* _PROBLEM TO WORK ON_: Look through the entries for the string "coordinates", and copy each line that holds it.

[Items from a data source]
○ ○ ○ ○ ○
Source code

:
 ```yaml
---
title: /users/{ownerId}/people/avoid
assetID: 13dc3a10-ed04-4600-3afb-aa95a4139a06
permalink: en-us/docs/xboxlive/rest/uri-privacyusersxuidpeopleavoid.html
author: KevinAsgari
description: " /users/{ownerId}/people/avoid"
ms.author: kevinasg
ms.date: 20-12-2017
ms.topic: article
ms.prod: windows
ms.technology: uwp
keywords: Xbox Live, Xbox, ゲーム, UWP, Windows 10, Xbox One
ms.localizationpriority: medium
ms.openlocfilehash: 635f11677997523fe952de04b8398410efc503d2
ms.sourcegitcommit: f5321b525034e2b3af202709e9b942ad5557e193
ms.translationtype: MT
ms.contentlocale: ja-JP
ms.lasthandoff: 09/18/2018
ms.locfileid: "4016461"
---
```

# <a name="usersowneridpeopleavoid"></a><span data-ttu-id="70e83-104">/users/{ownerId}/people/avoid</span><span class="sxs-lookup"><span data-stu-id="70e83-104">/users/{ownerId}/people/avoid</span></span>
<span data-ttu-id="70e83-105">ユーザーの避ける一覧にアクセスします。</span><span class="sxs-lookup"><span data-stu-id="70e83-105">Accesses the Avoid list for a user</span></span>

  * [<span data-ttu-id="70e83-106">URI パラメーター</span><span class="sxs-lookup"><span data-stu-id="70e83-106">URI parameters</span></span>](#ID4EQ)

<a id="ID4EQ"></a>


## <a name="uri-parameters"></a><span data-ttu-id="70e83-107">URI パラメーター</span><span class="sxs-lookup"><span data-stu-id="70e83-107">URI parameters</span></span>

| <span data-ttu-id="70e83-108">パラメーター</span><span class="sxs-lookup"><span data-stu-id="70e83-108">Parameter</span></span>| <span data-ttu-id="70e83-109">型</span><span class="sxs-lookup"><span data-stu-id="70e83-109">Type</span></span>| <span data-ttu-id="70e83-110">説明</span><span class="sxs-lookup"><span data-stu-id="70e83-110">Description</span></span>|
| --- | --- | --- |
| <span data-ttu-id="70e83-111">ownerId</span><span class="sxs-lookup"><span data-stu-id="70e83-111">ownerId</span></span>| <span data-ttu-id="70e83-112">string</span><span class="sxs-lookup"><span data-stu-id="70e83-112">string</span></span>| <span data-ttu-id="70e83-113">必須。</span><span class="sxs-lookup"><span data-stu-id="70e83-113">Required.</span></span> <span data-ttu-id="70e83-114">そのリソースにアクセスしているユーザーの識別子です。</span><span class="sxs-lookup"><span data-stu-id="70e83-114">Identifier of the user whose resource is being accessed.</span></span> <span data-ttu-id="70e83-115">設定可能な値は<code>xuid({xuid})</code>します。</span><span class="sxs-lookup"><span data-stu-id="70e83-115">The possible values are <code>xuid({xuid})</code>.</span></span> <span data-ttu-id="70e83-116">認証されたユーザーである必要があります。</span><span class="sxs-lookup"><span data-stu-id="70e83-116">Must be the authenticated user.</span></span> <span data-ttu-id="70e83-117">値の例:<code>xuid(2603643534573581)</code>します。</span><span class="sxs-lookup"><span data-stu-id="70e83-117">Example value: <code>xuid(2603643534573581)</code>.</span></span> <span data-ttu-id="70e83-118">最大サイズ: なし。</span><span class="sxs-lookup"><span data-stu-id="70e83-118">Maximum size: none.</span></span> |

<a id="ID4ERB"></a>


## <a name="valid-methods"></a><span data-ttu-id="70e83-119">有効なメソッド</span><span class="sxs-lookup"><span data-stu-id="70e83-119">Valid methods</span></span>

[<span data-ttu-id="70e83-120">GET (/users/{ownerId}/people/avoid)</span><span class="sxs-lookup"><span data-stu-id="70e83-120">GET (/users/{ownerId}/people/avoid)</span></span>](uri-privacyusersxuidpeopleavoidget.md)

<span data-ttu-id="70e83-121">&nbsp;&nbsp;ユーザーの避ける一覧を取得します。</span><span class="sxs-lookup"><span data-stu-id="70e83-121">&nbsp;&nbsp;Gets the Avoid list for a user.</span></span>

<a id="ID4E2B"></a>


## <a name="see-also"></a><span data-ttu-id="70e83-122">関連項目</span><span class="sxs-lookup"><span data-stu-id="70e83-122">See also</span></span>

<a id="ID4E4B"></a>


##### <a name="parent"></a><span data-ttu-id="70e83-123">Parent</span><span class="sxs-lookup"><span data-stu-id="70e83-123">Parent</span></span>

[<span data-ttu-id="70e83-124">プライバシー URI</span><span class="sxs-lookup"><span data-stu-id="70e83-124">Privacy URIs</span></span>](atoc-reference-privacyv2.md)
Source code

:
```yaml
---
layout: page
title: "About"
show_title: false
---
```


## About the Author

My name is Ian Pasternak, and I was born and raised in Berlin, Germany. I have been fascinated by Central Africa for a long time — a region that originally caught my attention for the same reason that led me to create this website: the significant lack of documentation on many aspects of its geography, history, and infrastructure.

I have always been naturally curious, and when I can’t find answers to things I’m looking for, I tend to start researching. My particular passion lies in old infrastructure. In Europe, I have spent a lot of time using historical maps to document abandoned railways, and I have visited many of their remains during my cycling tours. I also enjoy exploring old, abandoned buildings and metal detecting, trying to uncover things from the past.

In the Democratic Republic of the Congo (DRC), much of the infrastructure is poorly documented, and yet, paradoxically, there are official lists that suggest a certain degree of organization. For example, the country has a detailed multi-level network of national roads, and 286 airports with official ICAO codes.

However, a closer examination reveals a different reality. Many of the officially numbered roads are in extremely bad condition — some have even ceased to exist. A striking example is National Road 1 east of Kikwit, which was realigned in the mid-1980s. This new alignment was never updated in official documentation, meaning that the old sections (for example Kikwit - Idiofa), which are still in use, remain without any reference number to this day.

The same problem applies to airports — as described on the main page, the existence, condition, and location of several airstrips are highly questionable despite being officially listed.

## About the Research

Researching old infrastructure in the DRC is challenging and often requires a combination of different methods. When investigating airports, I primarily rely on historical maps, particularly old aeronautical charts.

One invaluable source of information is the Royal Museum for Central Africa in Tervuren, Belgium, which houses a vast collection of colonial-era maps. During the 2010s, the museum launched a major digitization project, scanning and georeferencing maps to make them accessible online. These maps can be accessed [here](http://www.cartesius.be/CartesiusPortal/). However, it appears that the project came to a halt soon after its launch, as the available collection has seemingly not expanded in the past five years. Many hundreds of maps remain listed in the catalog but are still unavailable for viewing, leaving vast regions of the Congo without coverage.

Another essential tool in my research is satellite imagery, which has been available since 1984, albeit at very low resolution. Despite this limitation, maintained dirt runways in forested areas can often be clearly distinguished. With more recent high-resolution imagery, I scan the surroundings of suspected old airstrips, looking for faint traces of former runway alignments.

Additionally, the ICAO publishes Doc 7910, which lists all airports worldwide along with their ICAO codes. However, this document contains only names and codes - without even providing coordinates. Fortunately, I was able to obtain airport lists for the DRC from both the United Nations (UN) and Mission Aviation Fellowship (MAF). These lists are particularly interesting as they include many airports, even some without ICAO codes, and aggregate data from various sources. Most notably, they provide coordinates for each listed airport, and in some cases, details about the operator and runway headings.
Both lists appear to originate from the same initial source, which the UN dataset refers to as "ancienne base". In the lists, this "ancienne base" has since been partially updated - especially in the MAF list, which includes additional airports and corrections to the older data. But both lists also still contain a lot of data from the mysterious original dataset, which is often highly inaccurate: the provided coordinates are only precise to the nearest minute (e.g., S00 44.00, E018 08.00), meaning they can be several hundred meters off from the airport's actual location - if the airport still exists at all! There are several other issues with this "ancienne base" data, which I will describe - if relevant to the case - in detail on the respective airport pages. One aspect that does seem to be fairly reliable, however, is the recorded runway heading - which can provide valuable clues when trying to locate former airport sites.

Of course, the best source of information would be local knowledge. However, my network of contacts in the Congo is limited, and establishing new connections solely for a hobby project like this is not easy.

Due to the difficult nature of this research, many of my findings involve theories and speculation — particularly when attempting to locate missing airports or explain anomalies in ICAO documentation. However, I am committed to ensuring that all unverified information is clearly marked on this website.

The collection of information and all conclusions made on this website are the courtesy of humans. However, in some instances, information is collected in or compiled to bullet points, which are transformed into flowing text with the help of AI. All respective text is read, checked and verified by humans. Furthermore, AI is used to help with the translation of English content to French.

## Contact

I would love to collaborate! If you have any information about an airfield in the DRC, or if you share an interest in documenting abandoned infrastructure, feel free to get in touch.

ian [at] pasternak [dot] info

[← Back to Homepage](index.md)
○ ○ ○ ○ ○
* _ANSWER TO THIS EXERCISE_:
Additionally, the ICAO publishes Doc 7910, which lists all airports worldwide along with their ICAO codes. However, this document contains only names and codes - without even providing coordinates. Fortunately, I was able to obtain airport lists for the DRC from both the United Nations (UN) and Mission Aviation Fellowship (MAF). These lists are particularly interesting as they include many airports, even some without ICAO codes, and aggregate data from various sources. Most notably, they provide coordinates for each listed airport, and in some cases, details about the operator and runway headings.
Both lists appear to originate from the same initial source, which the UN dataset refers to as "ancienne base". In the lists, this "ancienne base" has since been partially updated - especially in the MAF list, which includes additional airports and corrections to the older data. But both lists also still contain a lot of data from the mysterious original dataset, which is often highly inaccurate: the provided coordinates are only precise to the nearest minute (e.g., S00 44.00, E018 08.00), meaning they can be several hundred meters off from the airport's actual location - if the airport still exists at all! There are several other issues with this "ancienne base" data, which I will describe - if relevant to the case - in detail on the respective airport pages. One aspect that does seem to be fairly reliable, however, is the recorded runway heading - which can provide valuable clues when trying to locate former airport sites.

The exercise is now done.